Supplied records
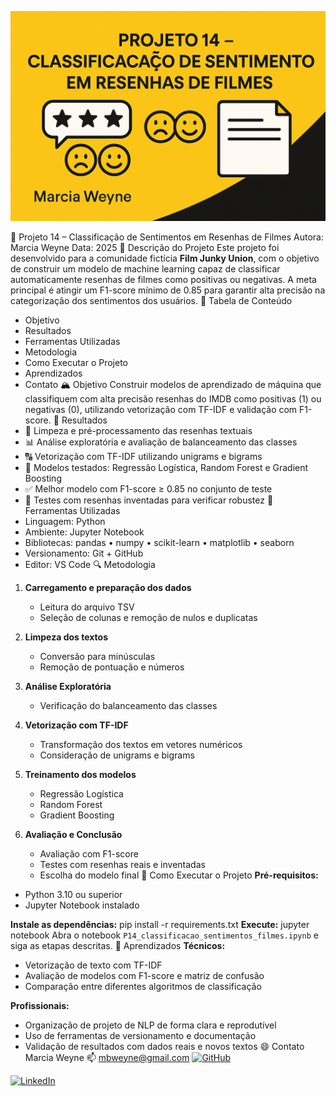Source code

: ![Banner do Projeto](banner.png)

🧠 Projeto 14 – Classificação de Sentimentos em Resenhas de Filmes
Autora: Marcia Weyne
Data: 2025
📝 Descrição do Projeto
Este projeto foi desenvolvido para a comunidade fictícia **Film Junky Union**, com o objetivo de construir um modelo de machine learning capaz de classificar automaticamente resenhas de filmes como positivas ou negativas. A meta principal é atingir um F1-score mínimo de 0.85 para garantir alta precisão na categorização dos sentimentos dos usuários.
📑 Tabela de Conteúdo
- Objetivo
- Resultados
- Ferramentas Utilizadas
- Metodologia
- Como Executar o Projeto
- Aprendizados
- Contato
🏔 Objetivo
Construir modelos de aprendizado de máquina que classifiquem com alta precisão resenhas do IMDB como positivas (1) ou negativas (0), utilizando vetorização com TF-IDF e validação com F1-score.
🏁 Resultados
- 🧹 Limpeza e pré-processamento das resenhas textuais
- 📊 Análise exploratória e avaliação de balanceamento das classes
- 🔠 Vetorização com TF-IDF utilizando unigrams e bigrams
- 🤖 Modelos testados: Regressão Logística, Random Forest e Gradient Boosting
- ✅ Melhor modelo com F1-score ≥ 0.85 no conjunto de teste
- 📝 Testes com resenhas inventadas para verificar robustez
🧰 Ferramentas Utilizadas
- Linguagem: Python
- Ambiente: Jupyter Notebook
- Bibliotecas: pandas • numpy • scikit-learn • matplotlib • seaborn
- Versionamento: Git + GitHub
- Editor: VS Code
🔍 Metodologia
1. **Carregamento e preparação dos dados**
   - Leitura do arquivo TSV
   - Seleção de colunas e remoção de nulos e duplicatas

2. **Limpeza dos textos**
   - Conversão para minúsculas
   - Remoção de pontuação e números

3. **Análise Exploratória**
   - Verificação do balanceamento das classes

4. **Vetorização com TF-IDF**
   - Transformação dos textos em vetores numéricos
   - Consideração de unigrams e bigrams

5. **Treinamento dos modelos**
   - Regressão Logística
   - Random Forest
   - Gradient Boosting

6. **Avaliação e Conclusão**
   - Avaliação com F1-score
   - Testes com resenhas reais e inventadas
   - Escolha do modelo final
💽 Como Executar o Projeto
**Pré-requisitos:**
- Python 3.10 ou superior
- Jupyter Notebook instalado

**Instale as dependências:**
pip install -r requirements.txt
**Execute:**
jupyter notebook
Abra o notebook `P14_classificacao_sentimentos_filmes.ipynb` e siga as etapas descritas.
📝 Aprendizados
**Técnicos:**
- Vetorização de texto com TF-IDF
- Avaliação de modelos com F1-score e matriz de confusão
- Comparação entre diferentes algoritmos de classificação

**Profissionais:**
- Organização de projeto de NLP de forma clara e reprodutível
- Uso de ferramentas de versionamento e documentação
- Validação de resultados com dados reais e novos textos
😄 Contato
Marcia Weyne
📫 mbweyne@gmail.com
[![GitHub](https://img.shields.io/badge/-GitHub-000?style=for-the-badge&logo=github)](https://github.com/mbweyne/P14_sentimentos_imdb)

[![LinkedIn](https://img.shields.io/badge/-LinkedIn-0077B5?style=for-the-badge&logo=linkedin&logoColor=white)](https://www.linkedin.com/in/marcia-bayardino-weyne)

Work instructions
Could you give all of the data again exactly as written, omitting any pictures?

Reply
Source code

: ![Banner do Projeto](banner.png)

🧠 Projeto 14 – Classificação de Sentimentos em Resenhas de Filmes
Autora: Marcia Weyne
Data: 2025
📝 Descrição do Projeto
Este projeto foi desenvolvido para a comunidade fictícia **Film Junky Union**, com o objetivo de construir um modelo de machine learning capaz de classificar automaticamente resenhas de filmes como positivas ou negativas. A meta principal é atingir um F1-score mínimo de 0.85 para garantir alta precisão na categorização dos sentimentos dos usuários.
📑 Tabela de Conteúdo
- Objetivo
- Resultados
- Ferramentas Utilizadas
- Metodologia
- Como Executar o Projeto
- Aprendizados
- Contato
🏔 Objetivo
Construir modelos de aprendizado de máquina que classifiquem com alta precisão resenhas do IMDB como positivas (1) ou negativas (0), utilizando vetorização com TF-IDF e validação com F1-score.
🏁 Resultados
- 🧹 Limpeza e pré-processamento das resenhas textuais
- 📊 Análise exploratória e avaliação de balanceamento das classes
- 🔠 Vetorização com TF-IDF utilizando unigrams e bigrams
- 🤖 Modelos testados: Regressão Logística, Random Forest e Gradient Boosting
- ✅ Melhor modelo com F1-score ≥ 0.85 no conjunto de teste
- 📝 Testes com resenhas inventadas para verificar robustez
🧰 Ferramentas Utilizadas
- Linguagem: Python
- Ambiente: Jupyter Notebook
- Bibliotecas: pandas • numpy • scikit-learn • matplotlib • seaborn
- Versionamento: Git + GitHub
- Editor: VS Code
🔍 Metodologia
1. **Carregamento e preparação dos dados**
   - Leitura do arquivo TSV
   - Seleção de colunas e remoção de nulos e duplicatas

2. **Limpeza dos textos**
   - Conversão para minúsculas
   - Remoção de pontuação e números

3. **Análise Exploratória**
   - Verificação do balanceamento das classes

4. **Vetorização com TF-IDF**
   - Transformação dos textos em vetores numéricos
   - Consideração de unigrams e bigrams

5. **Treinamento dos modelos**
   - Regressão Logística
   - Random Forest
   - Gradient Boosting

6. **Avaliação e Conclusão**
   - Avaliação com F1-score
   - Testes com resenhas reais e inventadas
   - Escolha do modelo final
💽 Como Executar o Projeto
**Pré-requisitos:**
- Python 3.10 ou superior
- Jupyter Notebook instalado

**Instale as dependências:**
pip install -r requirements.txt
**Execute:**
jupyter notebook
Abra o notebook `P14_classificacao_sentimentos_filmes.ipynb` e siga as etapas descritas.
📝 Aprendizados
**Técnicos:**
- Vetorização de texto com TF-IDF
- Avaliação de modelos com F1-score e matriz de confusão
- Comparação entre diferentes algoritmos de classificação

**Profissionais:**
- Organização de projeto de NLP de forma clara e reprodutível
- Uso de ferramentas de versionamento e documentação
- Validação de resultados com dados reais e novos textos
😄 Contato
Marcia Weyne
📫 mbweyne@gmail.com
[![GitHub](https://img.shields.io/badge/-GitHub-000?style=for-the-badge&logo=github)](https://github.com/mbweyne/P14_sentimentos_imdb)

[![LinkedIn](https://img.shields.io/badge/-LinkedIn-0077B5?style=for-the-badge&logo=linkedin&logoColor=white)](https://www.linkedin.com/in/marcia-bayardino-weyne)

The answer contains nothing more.